The site, on one of the peaks in the southwest Karmel mountain range, is located south of a plain and north of a broad wadi (Abu Madi). The name Agzam is mentioned in the Ottoman census of 1596 as a village that belonged to the Shefaya sub-district in the district of Lajun. Agzam was the birthplace of Sheikh Mas‘oud Al-Madi, governor of the Haifa region at the beginning of the nineteenth century CE. It is mentioned in the report of Edward Rogers, the British vice-consul in Palestine, who visited the village in 1859 and wrote that a thousand inhabitants who subsisted on agriculture resided there.

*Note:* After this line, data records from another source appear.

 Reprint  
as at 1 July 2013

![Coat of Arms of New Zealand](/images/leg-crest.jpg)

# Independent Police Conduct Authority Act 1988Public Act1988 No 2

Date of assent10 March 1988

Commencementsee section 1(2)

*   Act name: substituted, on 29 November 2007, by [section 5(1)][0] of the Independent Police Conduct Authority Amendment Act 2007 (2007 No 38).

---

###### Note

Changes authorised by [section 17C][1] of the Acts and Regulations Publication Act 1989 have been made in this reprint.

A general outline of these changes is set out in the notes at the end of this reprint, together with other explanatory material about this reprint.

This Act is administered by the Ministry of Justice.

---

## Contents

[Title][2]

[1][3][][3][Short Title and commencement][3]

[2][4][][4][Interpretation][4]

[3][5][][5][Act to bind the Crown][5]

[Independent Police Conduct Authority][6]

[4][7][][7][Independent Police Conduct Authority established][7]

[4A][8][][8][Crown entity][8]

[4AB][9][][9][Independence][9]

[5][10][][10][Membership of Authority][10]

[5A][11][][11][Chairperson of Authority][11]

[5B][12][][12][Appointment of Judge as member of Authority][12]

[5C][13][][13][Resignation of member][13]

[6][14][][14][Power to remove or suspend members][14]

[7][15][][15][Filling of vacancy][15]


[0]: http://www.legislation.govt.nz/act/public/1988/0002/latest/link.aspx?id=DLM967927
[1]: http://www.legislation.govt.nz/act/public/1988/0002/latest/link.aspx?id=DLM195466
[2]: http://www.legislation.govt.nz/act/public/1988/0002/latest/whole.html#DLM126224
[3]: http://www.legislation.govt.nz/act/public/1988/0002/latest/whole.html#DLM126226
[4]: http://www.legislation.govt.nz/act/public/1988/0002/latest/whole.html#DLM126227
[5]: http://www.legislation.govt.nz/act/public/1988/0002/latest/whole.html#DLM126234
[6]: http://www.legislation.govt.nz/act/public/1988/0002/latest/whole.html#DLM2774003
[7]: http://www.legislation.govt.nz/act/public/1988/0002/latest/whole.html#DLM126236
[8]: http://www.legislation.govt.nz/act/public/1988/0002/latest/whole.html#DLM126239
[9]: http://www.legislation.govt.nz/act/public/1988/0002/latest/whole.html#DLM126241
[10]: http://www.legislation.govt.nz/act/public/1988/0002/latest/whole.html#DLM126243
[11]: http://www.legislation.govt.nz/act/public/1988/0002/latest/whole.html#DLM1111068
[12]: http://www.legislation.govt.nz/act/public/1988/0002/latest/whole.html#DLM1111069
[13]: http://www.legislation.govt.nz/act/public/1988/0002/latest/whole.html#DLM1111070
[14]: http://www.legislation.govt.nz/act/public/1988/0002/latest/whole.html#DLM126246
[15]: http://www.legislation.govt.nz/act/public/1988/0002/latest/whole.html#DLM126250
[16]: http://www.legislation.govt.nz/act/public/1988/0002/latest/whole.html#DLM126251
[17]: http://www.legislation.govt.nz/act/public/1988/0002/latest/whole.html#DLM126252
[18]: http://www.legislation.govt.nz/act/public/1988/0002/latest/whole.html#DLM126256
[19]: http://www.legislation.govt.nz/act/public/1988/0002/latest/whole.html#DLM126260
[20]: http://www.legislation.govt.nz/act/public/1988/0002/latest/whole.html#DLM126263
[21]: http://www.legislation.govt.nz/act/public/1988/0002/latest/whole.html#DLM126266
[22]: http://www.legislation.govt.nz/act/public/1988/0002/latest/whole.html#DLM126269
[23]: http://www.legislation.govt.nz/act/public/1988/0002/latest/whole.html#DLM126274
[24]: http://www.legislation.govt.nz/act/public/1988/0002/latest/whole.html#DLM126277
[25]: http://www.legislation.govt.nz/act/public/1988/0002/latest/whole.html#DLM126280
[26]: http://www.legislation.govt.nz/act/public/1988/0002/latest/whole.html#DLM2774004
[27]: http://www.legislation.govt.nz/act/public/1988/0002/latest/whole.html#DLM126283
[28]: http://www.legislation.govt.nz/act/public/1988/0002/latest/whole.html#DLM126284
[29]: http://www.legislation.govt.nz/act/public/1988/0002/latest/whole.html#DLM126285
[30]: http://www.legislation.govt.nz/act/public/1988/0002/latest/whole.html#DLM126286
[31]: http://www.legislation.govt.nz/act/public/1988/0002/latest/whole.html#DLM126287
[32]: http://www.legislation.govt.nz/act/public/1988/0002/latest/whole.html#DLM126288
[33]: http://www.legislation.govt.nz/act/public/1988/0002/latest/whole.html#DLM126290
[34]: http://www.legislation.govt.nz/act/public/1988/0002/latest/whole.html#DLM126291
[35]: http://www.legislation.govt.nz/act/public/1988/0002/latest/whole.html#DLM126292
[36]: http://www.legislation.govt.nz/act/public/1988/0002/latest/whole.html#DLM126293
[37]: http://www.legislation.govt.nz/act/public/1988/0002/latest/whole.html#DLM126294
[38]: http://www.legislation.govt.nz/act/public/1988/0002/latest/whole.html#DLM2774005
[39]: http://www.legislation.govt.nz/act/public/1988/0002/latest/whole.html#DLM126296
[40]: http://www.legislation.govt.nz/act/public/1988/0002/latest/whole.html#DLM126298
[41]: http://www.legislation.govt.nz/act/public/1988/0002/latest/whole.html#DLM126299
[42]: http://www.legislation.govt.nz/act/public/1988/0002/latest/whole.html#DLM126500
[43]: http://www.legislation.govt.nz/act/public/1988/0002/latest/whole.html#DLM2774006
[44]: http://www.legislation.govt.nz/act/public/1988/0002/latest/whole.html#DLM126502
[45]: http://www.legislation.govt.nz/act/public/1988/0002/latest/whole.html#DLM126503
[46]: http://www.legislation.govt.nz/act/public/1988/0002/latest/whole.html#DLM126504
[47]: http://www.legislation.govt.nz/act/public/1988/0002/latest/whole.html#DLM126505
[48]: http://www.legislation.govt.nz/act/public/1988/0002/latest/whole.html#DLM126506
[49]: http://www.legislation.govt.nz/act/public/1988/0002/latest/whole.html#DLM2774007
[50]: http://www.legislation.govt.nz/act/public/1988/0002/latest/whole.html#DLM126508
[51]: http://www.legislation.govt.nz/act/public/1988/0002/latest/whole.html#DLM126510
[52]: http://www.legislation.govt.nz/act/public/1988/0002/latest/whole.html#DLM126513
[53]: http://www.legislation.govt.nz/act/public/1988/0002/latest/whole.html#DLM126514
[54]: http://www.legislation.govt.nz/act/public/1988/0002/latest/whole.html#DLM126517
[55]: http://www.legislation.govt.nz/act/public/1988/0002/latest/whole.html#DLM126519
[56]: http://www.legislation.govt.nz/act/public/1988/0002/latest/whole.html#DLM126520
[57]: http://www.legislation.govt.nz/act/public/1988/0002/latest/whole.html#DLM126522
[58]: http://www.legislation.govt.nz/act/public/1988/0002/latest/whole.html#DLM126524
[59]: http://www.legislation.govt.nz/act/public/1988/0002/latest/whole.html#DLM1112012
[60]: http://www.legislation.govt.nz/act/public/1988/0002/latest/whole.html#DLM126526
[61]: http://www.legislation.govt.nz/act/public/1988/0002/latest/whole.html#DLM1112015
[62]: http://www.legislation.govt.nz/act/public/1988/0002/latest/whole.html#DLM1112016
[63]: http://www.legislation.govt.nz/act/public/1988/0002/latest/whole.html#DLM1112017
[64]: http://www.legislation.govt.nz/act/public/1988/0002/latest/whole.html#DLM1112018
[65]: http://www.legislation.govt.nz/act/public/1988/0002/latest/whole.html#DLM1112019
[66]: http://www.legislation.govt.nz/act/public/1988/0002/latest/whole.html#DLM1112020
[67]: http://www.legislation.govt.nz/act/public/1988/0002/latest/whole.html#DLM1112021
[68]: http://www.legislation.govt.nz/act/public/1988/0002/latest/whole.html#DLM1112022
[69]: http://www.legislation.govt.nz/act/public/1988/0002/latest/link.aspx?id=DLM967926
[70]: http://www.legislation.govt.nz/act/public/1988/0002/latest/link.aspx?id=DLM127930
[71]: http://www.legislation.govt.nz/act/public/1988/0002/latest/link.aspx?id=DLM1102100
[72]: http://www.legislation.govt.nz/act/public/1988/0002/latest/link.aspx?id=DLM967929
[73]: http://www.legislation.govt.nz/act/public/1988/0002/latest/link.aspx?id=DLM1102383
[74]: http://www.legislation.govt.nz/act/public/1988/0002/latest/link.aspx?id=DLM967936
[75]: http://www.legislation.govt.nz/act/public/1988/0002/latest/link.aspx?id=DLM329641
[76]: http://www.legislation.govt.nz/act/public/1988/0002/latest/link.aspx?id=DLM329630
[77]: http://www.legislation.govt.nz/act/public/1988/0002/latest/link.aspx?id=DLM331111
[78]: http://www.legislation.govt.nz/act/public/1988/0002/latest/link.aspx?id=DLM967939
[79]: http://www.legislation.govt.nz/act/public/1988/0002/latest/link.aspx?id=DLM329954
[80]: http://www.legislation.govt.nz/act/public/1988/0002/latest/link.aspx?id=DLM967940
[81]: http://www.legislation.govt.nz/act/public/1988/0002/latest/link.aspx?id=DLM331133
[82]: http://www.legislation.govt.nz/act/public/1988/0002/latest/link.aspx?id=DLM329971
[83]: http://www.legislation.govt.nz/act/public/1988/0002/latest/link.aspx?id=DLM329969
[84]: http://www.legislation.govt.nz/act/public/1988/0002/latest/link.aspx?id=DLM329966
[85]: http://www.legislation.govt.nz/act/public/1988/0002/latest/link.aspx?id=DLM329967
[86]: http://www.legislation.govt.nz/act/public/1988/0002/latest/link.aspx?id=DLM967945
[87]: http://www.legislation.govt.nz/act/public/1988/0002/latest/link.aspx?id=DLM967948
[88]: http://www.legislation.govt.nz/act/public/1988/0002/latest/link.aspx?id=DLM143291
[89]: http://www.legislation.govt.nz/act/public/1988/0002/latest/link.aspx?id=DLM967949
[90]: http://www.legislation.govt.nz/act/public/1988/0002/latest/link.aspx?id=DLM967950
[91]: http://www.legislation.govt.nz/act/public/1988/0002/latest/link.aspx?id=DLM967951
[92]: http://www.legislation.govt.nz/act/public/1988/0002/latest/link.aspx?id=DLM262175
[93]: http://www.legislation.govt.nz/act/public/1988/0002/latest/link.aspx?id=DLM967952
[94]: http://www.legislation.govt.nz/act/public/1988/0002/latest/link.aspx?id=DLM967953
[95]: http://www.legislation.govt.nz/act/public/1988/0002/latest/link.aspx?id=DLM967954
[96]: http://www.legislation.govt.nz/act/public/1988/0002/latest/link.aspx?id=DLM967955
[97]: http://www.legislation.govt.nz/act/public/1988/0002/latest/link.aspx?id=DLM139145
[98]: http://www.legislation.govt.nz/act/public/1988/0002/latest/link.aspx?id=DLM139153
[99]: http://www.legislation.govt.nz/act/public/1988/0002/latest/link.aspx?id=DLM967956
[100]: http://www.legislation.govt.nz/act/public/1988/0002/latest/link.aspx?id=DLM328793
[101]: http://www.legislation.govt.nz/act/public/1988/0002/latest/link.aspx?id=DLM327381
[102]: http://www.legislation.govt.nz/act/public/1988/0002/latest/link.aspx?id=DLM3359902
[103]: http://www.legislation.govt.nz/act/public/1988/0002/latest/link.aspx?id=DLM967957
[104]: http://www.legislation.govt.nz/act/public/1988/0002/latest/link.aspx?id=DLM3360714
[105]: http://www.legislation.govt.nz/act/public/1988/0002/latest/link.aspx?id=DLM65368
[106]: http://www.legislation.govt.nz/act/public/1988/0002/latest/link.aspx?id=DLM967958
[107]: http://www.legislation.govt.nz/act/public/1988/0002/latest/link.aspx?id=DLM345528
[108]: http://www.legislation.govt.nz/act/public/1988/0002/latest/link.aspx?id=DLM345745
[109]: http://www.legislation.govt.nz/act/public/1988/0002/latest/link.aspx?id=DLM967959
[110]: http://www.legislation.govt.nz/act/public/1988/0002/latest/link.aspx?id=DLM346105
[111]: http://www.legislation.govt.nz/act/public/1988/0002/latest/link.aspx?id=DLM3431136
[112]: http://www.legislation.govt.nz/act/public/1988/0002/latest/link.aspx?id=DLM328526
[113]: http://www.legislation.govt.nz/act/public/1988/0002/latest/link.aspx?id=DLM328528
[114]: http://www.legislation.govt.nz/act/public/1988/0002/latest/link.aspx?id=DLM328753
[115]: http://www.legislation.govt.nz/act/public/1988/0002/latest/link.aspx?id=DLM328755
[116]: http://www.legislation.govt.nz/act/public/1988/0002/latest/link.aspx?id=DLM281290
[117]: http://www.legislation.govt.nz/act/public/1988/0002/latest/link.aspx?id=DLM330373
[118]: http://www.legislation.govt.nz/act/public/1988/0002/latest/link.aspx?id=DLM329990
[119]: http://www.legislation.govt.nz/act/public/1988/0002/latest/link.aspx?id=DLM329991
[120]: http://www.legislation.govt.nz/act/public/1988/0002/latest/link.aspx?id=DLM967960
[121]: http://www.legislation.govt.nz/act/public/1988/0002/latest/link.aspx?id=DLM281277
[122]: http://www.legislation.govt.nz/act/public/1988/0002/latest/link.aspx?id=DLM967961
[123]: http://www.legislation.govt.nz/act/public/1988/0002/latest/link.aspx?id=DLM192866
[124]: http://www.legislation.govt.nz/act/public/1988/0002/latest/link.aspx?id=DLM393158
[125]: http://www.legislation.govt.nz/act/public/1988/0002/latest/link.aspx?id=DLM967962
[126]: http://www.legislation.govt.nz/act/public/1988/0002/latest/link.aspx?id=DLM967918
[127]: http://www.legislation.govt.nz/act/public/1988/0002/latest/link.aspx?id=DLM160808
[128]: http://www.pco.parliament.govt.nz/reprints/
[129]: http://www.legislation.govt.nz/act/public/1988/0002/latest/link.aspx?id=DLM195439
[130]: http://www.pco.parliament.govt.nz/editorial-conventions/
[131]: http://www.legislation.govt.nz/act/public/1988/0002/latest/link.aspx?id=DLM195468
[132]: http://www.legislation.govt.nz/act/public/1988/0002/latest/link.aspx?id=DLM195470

The village is also mentioned in the travels of the Frenchman V. Guerin, who described a tent settlement on the hill at the foot of a plateau with olive trees and buildings, in which ancient stones were incorporated.
The Mandatory Folder No. 69 in the IAA archive includes two reports from the years 1942 and 1944 by the antiquities inspector N. Maholy, who described the houses of the village that were built of ancient stones. A previous excavation at the site was conducted by the author (
HA-ESI 118).
An area (2.5 × 10.0 m) was opened, revealing three strata (Fig. 1).
Stratum I (Fig. 2). Remains of a north–south aligned wall (W693) that was built of a single row of ashlar stones were discovered. The wall was founded on a layer of fill, which contained a few potsherds, including bowls (Fig. 4:1, 2) and jars (Fig. 4:3–5) that dated to the Mamluk and Ottoman periods.
Stratum II (Fig. 2). An ashlar-built wall (W694), surviving by two courses in a north–south direction, was exposed. A stone floor (L697) abutted its eastern side and to its south were remains of a floor of crushed chalk (L692). The fill in the wall contained a few potsherds, including bowls (Fig. 4:6–9) that dated to the Mamluk period.
Stratum III (Fig. 3). Three courses of an ashlar-built wall (W695), oriented north–south, were preserved. Sections of a floor (L699) that consisted of large stones were uncovered on the western side of the wall. The fill above and below the floor contained a few potsherds that dated to the Byzantine period, including a bowl (Fig. 4:10) and jars (Fig. 4:11, 12).
Building remains from the Mamluk and Ottoman periods, which incorporated stones from earlier periods in secondary use, were exposed. The function of the buildings could not be determined due to the limited scale of the excavation. Excavated as well was a section of a wall from a large building that was paved with stones and used during the Byzantine period.